عَنْ عَائِشَةَ أُمِّ المؤْمنينَ رَضيَ اللهُ عنها قَالَتْ: قَالَ رَسُولُ اللهِ صَلَّى اللهُ عَلَيْهِ وَسَلَّمَ فِي مَرَضِهِ الَّذِي لَمْ يَقُمْ مِنْهُ:
«لَعَنَ اللهُ الْيَهُودَ وَالنَّصَارَى، اتَّخَذُوا قُبُورَ أَنْبِيَائِهِمْ مَسَاجِدَ» قَالَتْ: فَلَوْلَا ذَاكَ أُبْرِزَ قَبْرُهُ، غَيْرَ أَنَّهُ خُشِيَ أَنْ يُتَّخَذَ مَسْجِدًا.
[صحيح] - [متفق عليه] - [صحيح مسلم: 529]
المزيــد ...
Aisha, de moeder der gelovigen, moge Allah tevreden zijn met haar, vertelde dat de Boodschapper van Allah (vrede zij met hem), zei tijdens zijn ziekte waarvan hij niet meer herstelde:
"Moge Allah de joden en de christenen vervloeken, zij hebben de graven van hun Profeten tot plaatsen van aanbidding gemaakt.' Zij zei: 'Als het niet om dat verbod was geweest, zou zijn graf zichtbaar zijn gemaakt, maar men vreesde dat het tot een plaats van aanbidding zou worden gemaakt".
[Authentiek] - [Overeengekomen tussen al-Boekhari en Moeslim] - [Sahih Moeslim - 529]

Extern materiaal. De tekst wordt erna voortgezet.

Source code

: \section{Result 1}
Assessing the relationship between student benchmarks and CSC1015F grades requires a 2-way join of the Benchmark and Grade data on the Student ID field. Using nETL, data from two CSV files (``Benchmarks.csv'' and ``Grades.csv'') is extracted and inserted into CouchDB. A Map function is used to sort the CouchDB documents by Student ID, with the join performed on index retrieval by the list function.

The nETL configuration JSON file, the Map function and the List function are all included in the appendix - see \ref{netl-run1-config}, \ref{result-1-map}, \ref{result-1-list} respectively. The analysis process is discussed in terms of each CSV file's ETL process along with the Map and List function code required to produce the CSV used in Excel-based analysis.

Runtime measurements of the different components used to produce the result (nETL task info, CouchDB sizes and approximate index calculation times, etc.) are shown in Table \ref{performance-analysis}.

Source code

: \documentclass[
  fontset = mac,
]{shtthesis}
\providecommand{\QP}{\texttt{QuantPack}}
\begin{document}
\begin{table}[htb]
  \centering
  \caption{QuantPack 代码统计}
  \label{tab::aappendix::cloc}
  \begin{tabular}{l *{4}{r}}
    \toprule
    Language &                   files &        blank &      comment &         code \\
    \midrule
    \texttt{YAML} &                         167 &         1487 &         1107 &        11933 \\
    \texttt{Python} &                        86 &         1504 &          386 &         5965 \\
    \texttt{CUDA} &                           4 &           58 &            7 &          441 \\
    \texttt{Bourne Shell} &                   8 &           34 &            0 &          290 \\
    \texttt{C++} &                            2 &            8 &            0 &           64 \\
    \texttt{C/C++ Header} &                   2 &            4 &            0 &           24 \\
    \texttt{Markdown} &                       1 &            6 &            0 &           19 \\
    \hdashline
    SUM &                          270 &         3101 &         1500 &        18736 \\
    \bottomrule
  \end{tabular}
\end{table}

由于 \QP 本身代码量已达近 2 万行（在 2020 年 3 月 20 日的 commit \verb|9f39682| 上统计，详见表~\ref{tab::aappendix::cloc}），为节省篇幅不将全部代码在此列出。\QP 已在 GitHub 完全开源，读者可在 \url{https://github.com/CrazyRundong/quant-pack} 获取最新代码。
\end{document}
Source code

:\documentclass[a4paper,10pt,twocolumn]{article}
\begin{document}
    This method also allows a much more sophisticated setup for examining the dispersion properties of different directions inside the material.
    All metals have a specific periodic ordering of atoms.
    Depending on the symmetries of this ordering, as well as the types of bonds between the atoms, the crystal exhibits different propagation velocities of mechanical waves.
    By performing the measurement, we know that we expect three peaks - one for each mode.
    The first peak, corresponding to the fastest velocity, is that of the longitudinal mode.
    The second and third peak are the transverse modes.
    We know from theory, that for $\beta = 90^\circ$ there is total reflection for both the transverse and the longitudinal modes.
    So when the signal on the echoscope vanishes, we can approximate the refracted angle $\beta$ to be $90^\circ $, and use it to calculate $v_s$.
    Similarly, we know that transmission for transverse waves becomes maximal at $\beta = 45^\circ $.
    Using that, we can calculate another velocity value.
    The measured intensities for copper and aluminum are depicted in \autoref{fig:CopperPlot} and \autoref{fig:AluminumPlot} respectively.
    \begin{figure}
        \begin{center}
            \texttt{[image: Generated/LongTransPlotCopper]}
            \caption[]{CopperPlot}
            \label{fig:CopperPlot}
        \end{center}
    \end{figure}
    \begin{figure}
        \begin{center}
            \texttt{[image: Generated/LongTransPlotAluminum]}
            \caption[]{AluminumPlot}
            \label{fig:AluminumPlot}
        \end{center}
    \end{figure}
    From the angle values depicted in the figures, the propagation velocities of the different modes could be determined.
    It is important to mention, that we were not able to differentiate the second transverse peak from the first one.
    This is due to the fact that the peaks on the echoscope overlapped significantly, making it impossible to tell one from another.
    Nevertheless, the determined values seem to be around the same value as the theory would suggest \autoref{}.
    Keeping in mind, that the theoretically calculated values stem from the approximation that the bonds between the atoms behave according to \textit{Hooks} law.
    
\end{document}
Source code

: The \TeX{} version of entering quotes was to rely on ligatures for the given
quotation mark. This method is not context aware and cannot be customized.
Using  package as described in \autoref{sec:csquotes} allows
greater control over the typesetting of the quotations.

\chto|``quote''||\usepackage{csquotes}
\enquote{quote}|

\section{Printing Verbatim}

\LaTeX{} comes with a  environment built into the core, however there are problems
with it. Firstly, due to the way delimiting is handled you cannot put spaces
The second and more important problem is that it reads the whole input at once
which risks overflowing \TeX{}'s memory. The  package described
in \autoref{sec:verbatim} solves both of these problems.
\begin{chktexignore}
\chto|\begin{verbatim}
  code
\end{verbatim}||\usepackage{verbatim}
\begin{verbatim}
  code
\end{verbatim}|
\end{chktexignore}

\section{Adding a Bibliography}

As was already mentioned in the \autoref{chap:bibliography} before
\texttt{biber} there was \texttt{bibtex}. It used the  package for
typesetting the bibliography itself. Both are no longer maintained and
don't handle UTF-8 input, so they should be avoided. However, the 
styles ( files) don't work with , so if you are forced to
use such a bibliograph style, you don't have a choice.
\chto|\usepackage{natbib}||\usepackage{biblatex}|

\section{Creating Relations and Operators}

Aisha, de moeder der gelovigen, moge Allah tevreden zijn met haar, vertelt dat de Profeet (vrede zij met hem) tijdens zijn ernstige ziekte, die uiteindelijk zijn dood veroorzaakte, het volgende zei: "Moge Allah de joden en de christenen vervloeken en hen uit Zijn genade verdrijven." Dit zei hij omdat zij de graven van hun Profeten hebben omgevormd tot plaatsen van aanbidding door deze te bouwen, er gebeden bij uit te spreken of naar hen te bidden. Daarna voegde zij, moge Allah tevreden zijn met haar, eraan toe: "Als het niet voor dit verbod en de waarschuwing van de Profeet (vrede zij met hem) was geweest en de bezorgdheid van de metgezellen dat men met het graf van de Profeet (vrede zij met hem) hetzelfde zou doen als de joden en de christenen met de graven van hun Profeten, dan zou zijn graf zichtbaar zijn gemaakt.